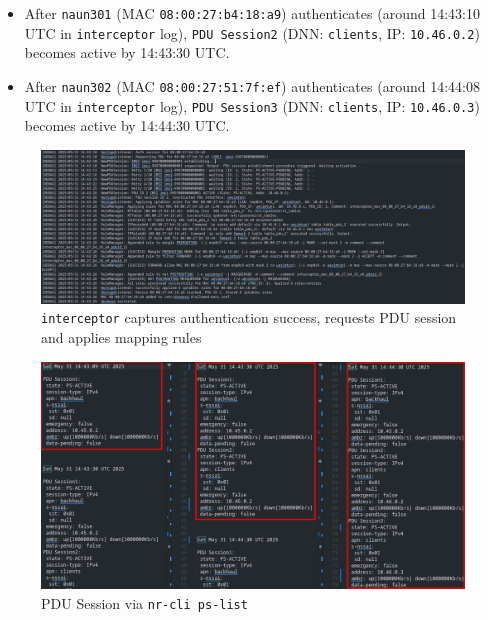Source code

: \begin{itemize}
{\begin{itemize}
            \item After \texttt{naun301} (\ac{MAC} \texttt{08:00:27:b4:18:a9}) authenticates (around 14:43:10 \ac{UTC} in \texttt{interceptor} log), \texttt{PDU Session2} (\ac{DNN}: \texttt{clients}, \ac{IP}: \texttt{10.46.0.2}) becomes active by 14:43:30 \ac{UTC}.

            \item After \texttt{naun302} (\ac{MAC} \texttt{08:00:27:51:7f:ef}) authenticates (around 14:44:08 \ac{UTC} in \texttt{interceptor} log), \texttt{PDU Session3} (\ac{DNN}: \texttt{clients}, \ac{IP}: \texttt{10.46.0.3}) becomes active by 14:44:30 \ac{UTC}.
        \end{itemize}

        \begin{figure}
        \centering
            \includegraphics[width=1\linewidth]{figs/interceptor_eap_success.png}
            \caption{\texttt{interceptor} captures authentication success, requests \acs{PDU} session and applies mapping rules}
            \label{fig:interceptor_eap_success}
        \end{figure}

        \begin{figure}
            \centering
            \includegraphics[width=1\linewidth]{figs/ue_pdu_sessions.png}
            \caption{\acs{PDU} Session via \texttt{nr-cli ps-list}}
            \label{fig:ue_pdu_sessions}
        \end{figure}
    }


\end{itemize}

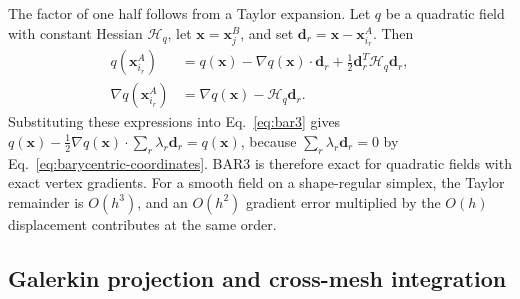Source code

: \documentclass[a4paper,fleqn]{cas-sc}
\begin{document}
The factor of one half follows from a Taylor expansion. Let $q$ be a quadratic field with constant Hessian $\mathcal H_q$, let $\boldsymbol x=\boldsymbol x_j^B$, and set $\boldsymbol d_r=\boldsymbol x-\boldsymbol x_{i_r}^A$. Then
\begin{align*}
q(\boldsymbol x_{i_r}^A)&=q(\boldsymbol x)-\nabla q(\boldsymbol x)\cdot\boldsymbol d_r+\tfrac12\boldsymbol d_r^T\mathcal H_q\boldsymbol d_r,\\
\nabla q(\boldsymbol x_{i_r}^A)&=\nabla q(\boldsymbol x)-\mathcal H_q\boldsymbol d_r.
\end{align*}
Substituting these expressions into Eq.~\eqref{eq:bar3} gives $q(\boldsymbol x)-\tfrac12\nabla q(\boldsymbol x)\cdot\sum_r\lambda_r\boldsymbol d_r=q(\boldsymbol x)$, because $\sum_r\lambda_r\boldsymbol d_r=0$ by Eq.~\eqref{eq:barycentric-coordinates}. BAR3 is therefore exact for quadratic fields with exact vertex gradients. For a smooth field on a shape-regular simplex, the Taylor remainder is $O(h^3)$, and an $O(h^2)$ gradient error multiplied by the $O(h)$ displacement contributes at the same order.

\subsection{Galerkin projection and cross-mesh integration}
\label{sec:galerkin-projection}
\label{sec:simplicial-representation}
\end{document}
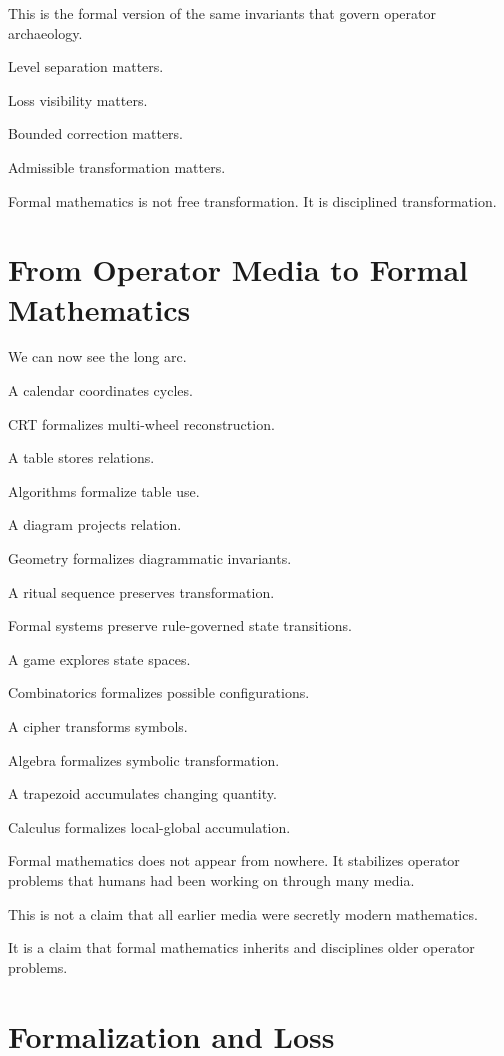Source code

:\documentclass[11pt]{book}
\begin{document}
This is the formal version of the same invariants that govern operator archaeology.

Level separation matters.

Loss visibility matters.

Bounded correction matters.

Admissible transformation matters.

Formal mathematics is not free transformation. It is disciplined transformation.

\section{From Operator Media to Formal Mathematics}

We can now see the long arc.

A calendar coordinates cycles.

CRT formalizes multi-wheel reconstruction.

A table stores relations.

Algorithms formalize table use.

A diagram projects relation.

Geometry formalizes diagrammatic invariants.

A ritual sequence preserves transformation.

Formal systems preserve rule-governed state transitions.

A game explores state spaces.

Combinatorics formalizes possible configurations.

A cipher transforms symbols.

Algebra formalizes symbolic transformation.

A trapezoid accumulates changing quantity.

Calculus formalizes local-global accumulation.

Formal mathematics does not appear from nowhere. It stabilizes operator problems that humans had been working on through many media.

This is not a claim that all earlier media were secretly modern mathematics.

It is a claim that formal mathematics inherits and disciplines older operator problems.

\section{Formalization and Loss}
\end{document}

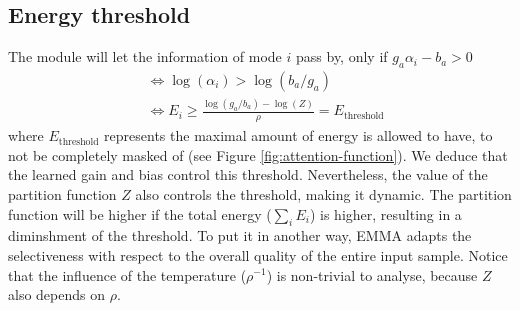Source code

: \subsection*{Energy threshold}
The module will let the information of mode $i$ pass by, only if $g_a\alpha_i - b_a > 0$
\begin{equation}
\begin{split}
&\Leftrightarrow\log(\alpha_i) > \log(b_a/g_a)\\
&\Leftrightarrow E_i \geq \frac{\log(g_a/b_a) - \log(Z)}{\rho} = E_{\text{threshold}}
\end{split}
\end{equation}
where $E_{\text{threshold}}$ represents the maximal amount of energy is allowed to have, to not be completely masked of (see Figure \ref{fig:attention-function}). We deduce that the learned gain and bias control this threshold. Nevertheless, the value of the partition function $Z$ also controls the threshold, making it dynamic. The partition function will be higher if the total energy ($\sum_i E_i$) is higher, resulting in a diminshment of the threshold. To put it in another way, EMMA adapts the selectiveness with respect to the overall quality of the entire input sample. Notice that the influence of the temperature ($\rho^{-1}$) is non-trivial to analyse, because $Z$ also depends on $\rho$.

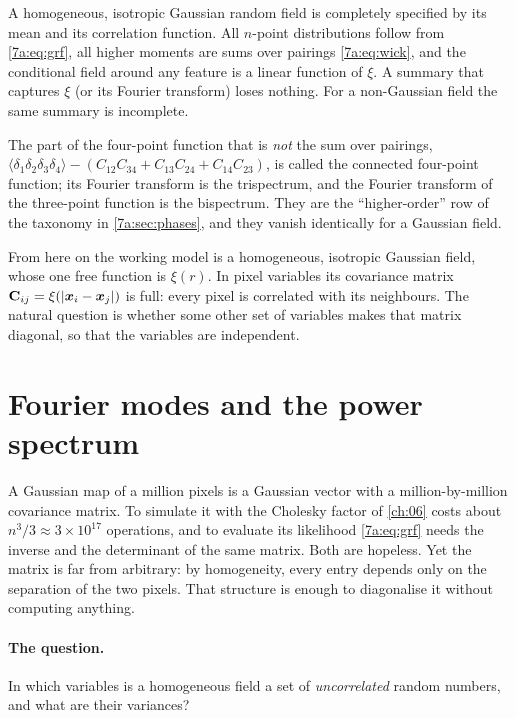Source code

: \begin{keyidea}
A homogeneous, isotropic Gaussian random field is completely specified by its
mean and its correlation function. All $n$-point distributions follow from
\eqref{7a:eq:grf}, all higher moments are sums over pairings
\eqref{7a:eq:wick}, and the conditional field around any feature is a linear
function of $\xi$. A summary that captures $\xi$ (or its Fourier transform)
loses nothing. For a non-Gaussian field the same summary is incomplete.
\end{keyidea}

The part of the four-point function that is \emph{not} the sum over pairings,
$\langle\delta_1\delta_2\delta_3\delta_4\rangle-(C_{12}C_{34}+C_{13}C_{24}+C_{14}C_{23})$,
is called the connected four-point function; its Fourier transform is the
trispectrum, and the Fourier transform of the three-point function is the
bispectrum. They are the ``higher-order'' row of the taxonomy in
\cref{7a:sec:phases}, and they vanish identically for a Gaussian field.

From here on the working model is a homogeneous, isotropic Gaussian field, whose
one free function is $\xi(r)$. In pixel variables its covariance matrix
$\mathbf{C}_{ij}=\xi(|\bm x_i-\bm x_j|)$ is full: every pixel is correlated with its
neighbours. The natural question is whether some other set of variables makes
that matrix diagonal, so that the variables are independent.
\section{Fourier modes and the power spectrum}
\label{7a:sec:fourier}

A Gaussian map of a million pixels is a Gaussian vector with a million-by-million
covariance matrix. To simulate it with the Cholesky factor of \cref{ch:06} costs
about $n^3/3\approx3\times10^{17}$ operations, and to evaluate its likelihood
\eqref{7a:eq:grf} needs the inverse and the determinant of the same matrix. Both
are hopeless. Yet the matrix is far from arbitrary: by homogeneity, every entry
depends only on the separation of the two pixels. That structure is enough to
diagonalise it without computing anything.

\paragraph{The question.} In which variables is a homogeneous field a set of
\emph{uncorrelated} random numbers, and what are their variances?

(Task instructions): Among the lines above, find those with the word "itemize" and list them.

(Exercise result):
: \begin{itemize}
{\begin{itemize}
        \end{itemize}
\end{itemize}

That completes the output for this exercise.